*** Material shown ***

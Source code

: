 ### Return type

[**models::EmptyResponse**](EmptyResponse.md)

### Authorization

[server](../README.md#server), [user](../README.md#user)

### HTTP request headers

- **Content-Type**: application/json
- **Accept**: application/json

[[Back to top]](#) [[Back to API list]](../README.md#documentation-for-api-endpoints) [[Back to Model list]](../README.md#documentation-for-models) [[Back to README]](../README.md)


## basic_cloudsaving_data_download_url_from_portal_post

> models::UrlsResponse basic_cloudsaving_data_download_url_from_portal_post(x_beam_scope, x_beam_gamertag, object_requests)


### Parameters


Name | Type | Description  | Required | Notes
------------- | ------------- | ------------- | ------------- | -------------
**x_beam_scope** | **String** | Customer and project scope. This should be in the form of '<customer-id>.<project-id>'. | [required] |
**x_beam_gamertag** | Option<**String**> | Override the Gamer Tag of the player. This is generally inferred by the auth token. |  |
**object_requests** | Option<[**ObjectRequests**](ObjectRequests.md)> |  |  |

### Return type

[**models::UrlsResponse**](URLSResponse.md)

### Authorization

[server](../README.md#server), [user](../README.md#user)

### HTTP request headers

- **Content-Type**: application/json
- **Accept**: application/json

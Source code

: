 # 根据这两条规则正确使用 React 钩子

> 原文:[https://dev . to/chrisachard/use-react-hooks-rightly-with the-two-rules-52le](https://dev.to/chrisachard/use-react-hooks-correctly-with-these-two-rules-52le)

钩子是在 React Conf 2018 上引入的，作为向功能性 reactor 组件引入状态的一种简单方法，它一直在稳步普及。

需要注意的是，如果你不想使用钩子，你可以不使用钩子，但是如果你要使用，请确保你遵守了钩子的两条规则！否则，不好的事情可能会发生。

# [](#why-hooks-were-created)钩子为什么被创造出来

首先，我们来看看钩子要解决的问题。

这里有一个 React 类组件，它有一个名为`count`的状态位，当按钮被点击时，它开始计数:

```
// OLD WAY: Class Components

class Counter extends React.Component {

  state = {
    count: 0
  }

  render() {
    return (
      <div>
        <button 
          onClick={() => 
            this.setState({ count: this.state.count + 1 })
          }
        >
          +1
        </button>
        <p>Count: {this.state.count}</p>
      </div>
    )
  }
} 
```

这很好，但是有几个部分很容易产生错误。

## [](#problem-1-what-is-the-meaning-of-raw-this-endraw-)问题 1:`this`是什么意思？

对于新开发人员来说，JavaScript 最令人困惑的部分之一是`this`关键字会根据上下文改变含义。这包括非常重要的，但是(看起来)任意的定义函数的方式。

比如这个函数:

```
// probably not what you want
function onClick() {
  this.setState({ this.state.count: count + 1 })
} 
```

*** End of Material shown ***

Problem to work on: Write out every entry verbatim.

Solution to this problem:
Source code

: ### Return type

[**models::EmptyResponse**](EmptyResponse.md)

### Authorization

[server](../README.md#server), [user](../README.md#user)

### HTTP request headers

- **Content-Type**: application/json
- **Accept**: application/json

[[Back to top]](#) [[Back to API list]](../README.md#documentation-for-api-endpoints) [[Back to Model list]](../README.md#documentation-for-models) [[Back to README]](../README.md)


## basic_cloudsaving_data_download_url_from_portal_post

> models::UrlsResponse basic_cloudsaving_data_download_url_from_portal_post(x_beam_scope, x_beam_gamertag, object_requests)


### Parameters


Name | Type | Description  | Required | Notes
------------- | ------------- | ------------- | ------------- | -------------
**x_beam_scope** | **String** | Customer and project scope. This should be in the form of '<customer-id>.<project-id>'. | [required] |
**x_beam_gamertag** | Option<**String**> | Override the Gamer Tag of the player. This is generally inferred by the auth token. |  |
**object_requests** | Option<[**ObjectRequests**](ObjectRequests.md)> |  |  |

### Return type

[**models::UrlsResponse**](URLSResponse.md)

### Authorization

[server](../README.md#server), [user](../README.md#user)

### HTTP request headers

- **Content-Type**: application/json
- **Accept**: application/json

Source code

: # 根据这两条规则正确使用 React 钩子

> 原文:[https://dev . to/chrisachard/use-react-hooks-rightly-with the-two-rules-52le](https://dev.to/chrisachard/use-react-hooks-correctly-with-these-two-rules-52le)

钩子是在 React Conf 2018 上引入的，作为向功能性 reactor 组件引入状态的一种简单方法，它一直在稳步普及。

需要注意的是，如果你不想使用钩子，你可以不使用钩子，但是如果你要使用，请确保你遵守了钩子的两条规则！否则，不好的事情可能会发生。

# [](#why-hooks-were-created)钩子为什么被创造出来

首先，我们来看看钩子要解决的问题。

这里有一个 React 类组件，它有一个名为`count`的状态位，当按钮被点击时，它开始计数:

```
// OLD WAY: Class Components

class Counter extends React.Component {

  state = {
    count: 0
  }

  render() {
    return (
      <div>
        <button 
          onClick={() => 
            this.setState({ count: this.state.count + 1 })
          }
        >
          +1
        </button>
        <p>Count: {this.state.count}</p>
      </div>
    )
  }
} 
```

这很好，但是有几个部分很容易产生错误。

## [](#problem-1-what-is-the-meaning-of-raw-this-endraw-)问题 1:`this`是什么意思？

对于新开发人员来说，JavaScript 最令人困惑的部分之一是`this`关键字会根据上下文改变含义。这包括非常重要的，但是(看起来)任意的定义函数的方式。

比如这个函数:

```
// probably not what you want
function onClick() {
  this.setState({ this.state.count: count + 1 })
} 
```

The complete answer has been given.